WORK TASK
Produce a copy of every line in the records that holds the string "step".
------------------------------------------------------------
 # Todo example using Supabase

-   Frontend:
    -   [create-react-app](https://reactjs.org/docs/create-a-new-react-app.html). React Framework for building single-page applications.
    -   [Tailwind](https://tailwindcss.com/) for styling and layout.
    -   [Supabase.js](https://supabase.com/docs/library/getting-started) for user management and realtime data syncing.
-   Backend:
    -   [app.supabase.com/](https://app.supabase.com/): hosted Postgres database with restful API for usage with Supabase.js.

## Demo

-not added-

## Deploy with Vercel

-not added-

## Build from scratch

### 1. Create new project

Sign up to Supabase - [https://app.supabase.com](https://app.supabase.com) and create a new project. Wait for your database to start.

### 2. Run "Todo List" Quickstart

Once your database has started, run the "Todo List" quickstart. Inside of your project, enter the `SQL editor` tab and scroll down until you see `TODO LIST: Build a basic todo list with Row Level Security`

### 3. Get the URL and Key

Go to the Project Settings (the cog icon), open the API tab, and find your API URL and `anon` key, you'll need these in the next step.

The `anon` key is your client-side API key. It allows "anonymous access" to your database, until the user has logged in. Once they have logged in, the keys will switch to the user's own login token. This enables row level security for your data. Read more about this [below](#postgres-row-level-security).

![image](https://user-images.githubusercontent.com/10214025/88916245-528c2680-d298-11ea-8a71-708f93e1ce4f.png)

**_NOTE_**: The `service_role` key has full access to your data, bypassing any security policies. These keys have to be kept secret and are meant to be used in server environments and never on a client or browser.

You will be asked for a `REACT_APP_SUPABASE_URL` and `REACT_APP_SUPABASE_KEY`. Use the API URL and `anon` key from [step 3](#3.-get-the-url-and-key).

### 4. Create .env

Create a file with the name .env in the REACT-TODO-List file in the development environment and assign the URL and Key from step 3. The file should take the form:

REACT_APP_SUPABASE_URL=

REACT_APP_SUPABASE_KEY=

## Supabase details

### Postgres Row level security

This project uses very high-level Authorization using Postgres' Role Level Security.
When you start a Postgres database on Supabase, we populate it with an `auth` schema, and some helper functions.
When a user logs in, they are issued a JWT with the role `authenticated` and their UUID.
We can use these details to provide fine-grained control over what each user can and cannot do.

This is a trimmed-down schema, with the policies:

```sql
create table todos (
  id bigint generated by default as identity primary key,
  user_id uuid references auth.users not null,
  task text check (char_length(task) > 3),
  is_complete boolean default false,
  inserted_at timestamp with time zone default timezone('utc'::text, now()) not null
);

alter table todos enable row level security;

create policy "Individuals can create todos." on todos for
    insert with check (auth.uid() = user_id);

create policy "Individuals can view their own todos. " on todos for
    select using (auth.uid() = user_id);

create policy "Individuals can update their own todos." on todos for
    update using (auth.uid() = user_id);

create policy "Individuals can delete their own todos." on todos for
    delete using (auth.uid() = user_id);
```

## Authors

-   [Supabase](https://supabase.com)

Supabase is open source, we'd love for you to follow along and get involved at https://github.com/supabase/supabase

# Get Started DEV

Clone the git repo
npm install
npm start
------------------------------------------------------------
EXERCISE OUTPUT
Go to the Project Settings (the cog icon), open the API tab, and find your API URL and `anon` key, you'll need these in the next step.
You will be asked for a `REACT_APP_SUPABASE_URL` and `REACT_APP_SUPABASE_KEY`. Use the API URL and `anon` key from [step 3](#3.-get-the-url-and-key).
Create a file with the name .env in the REACT-TODO-List file in the development environment and assign the URL and Key from step 3. The file should take the form:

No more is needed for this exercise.